南青山「タヒチ」 特性のタレでいただく、煌きの生春巻
 
先日、なんだか居心地のいいお店に行ってきた。表参道は根津美術館から少し行ったところにある『タヒチ』というお店だ。住宅街の中にポツリと現れた白いウッディな建物。

お店の名前が『タヒチ』だからといって“タヒチ料理”ばかりが出てくると思ったら大まちがい。タイ料理やベトナム料理などのメニューが満載なのだ。「なーんだ、アジアンフードか」と思ったらこれもまた大まちがい。「マグロの中おちづけ」だって食べられる。それなのに、お店の名前が『タヒチ』。そんなところに何か面白いこと、楽しいことを期待せずにはいられない。

最初のドリンクと一緒にまず注文したのは「ベトナム生春巻」。春巻の具は見てのとおり至って普通。だからといってがっかりするのは早すぎる。初めてお目にかかった青々としたタレが気になり、さっそく試してみる…ウマい! ニンニクの香りといい、タイの唐辛子“ピッキーヌ”のピリッとした辛さといい、それはもうやみつきになりそうだ。ここでしか食べられないタヒチ特製のたれの秘密は、ニラ、ネギ、ミント、パクチー、青ジソなど、春巻の材料になっている青野菜をすべて刻み入れているからだそうだ。

(写真上:タヒチ特製のタレでいただく「ベトナム生春巻」\630(税込)
次に、スタッフオススメの「バナナの花のサラダ」と「ざくろシャンパン」を追加。サラダのつくりは一見簡単、味は強烈!? と思いきや、臭みやクセは全くと言っていいほどない。香辛料初心者でも抵抗なく食べられる。トッピングしてある味付けの鶏ひき肉を一口つまんでみると手を抜いていないことがすぐ分かった。そしてシャンパン、いかにも秋らしい色のシャンパン。グレナデンシロップではなく“生”のざくろをその場でたっぷりと絞ってくれるのがたまらなく嬉しい。今のこの季節しか飲めない貴重なシャンパンらしい。

(写真左:バナナの花の食感がおもしろい「バナナの花のサラダ」\1,260(税込)、注文は2杯から「ざくろシャンパン」¥1,890(税込)※価格は1杯分
最後の〆に、ご飯ものが食べたくなって「カボチャのココナッツミルクカレー」を頼む。
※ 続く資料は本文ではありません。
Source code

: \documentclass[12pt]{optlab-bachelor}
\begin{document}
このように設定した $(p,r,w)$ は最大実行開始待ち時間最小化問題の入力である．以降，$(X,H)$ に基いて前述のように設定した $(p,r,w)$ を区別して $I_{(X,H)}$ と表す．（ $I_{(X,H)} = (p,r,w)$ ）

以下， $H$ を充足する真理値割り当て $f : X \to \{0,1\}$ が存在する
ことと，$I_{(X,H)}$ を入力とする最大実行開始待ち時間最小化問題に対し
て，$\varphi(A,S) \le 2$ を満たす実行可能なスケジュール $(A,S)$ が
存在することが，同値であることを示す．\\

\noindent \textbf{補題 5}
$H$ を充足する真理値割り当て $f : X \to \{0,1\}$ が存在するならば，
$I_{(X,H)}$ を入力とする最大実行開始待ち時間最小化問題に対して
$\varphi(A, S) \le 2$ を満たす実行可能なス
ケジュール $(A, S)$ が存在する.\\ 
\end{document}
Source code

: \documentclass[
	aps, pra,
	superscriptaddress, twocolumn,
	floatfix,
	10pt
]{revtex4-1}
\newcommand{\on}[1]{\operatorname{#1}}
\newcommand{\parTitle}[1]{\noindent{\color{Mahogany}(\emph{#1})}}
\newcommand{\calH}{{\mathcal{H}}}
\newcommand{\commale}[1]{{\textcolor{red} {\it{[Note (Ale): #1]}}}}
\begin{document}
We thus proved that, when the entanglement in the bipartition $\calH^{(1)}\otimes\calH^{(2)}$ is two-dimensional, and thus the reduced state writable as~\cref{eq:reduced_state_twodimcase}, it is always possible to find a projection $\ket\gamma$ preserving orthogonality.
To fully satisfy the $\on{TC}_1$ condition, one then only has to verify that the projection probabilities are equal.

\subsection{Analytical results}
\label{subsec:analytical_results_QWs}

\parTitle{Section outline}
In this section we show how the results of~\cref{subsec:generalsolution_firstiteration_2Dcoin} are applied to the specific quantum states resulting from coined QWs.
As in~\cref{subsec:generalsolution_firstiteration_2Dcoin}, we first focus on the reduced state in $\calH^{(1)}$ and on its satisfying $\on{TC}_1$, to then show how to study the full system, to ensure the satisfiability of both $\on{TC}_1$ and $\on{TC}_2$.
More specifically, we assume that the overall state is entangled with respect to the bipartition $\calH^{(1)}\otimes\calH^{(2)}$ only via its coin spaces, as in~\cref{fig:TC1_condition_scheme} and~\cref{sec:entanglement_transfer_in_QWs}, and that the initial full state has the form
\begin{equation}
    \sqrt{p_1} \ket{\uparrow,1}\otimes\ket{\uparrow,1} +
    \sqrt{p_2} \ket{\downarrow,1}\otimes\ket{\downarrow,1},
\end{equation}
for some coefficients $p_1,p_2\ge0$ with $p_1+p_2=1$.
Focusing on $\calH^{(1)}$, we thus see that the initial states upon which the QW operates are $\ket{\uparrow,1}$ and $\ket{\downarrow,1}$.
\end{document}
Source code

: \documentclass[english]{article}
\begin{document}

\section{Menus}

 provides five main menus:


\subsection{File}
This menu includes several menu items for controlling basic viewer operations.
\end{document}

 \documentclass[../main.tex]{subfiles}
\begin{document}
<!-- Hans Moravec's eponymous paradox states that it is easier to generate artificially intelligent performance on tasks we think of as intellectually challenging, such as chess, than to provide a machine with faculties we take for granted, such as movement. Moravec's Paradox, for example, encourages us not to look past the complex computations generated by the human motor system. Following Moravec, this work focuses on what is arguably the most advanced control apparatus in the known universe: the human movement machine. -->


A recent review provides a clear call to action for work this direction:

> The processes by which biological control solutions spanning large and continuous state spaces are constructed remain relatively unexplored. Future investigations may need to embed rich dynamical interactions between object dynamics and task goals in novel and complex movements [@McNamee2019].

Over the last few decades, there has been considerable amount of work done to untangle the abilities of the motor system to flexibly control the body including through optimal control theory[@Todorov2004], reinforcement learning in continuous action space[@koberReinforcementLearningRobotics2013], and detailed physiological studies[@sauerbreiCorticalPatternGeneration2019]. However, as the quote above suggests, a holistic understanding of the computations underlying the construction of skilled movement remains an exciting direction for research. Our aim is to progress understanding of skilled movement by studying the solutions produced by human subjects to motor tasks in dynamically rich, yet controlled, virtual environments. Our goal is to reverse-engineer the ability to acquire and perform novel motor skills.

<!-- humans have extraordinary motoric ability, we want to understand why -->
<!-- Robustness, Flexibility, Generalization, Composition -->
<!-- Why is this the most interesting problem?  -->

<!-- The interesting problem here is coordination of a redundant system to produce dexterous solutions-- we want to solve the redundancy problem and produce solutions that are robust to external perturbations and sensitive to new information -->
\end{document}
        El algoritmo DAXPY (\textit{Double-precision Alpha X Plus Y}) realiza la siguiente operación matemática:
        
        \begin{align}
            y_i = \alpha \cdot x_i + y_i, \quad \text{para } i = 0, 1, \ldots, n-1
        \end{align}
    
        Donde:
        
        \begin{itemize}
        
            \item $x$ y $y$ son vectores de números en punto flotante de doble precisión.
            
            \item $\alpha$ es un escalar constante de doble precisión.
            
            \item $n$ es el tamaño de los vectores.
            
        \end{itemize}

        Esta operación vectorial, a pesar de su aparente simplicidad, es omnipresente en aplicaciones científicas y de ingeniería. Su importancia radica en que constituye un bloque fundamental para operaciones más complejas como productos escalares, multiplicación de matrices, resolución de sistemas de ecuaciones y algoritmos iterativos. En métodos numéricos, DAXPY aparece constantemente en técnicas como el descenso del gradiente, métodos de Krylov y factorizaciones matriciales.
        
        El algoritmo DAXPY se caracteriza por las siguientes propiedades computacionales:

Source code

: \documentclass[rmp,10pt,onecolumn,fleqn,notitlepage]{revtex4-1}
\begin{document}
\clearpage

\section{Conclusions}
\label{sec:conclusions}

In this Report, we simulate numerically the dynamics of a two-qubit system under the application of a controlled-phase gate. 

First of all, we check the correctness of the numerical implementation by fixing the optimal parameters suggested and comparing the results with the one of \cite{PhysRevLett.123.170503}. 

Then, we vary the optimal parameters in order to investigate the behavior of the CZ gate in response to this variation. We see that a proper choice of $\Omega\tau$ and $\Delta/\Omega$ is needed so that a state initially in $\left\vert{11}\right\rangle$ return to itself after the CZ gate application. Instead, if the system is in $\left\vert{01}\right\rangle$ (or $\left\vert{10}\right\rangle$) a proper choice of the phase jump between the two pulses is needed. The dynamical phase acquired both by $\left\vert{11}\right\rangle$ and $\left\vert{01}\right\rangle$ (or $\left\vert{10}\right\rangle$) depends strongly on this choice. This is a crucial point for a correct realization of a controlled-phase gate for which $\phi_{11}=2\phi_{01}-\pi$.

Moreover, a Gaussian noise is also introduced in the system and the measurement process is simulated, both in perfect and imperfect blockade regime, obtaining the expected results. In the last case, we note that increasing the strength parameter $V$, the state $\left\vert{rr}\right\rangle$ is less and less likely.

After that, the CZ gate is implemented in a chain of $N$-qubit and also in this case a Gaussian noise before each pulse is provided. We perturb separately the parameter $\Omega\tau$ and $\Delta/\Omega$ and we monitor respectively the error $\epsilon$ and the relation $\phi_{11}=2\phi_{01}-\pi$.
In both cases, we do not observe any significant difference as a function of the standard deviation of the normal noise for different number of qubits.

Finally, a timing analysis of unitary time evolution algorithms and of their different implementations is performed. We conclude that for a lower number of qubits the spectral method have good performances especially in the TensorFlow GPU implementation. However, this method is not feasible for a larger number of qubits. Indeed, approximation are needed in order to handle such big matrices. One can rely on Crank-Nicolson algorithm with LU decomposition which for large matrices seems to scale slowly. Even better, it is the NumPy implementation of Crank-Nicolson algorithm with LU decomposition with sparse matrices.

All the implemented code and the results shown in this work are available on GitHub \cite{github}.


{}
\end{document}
大きなかぼちゃがゴロゴロ入ったココナツ風味のカレー。具はかぼちゃのみで勝負するだけある甘みとコクが凝縮された、まさに“大地の恵み”にいう味。ベジタリアンの人にもおすすめしたい。

会話の邪魔にならない適度な音楽、十分にそろったアルコール、そして遊び心も入った美味しいお料理に時間がどんどん過ぎていく。全てのバランスがとれた居心地のよさが『タヒチ』にはあった。
( text / yasue ishiga 、photo / yosuke omura )

(写真左:カボチャの美味しさがつまった自然な甘み「カボチャのココナッツミルクカレー」\1,260(税込)

RESTAURANT INFORMATION
タヒチ
住所:東京都港区南青山4-27-17
TEL:03-5467-4677 FAX:03-5467-4688
営業時間:月~金/11:30~26:00、土/ 12:00~26:00、日・祝/12:00 ~ 24:00

現在店内には、世界中のサーファーが一目置いている写真家の佐藤傳次郎氏の写真が飾られている。ガラス張りの3階は、5・6人で訪れたときに使いたい特等席。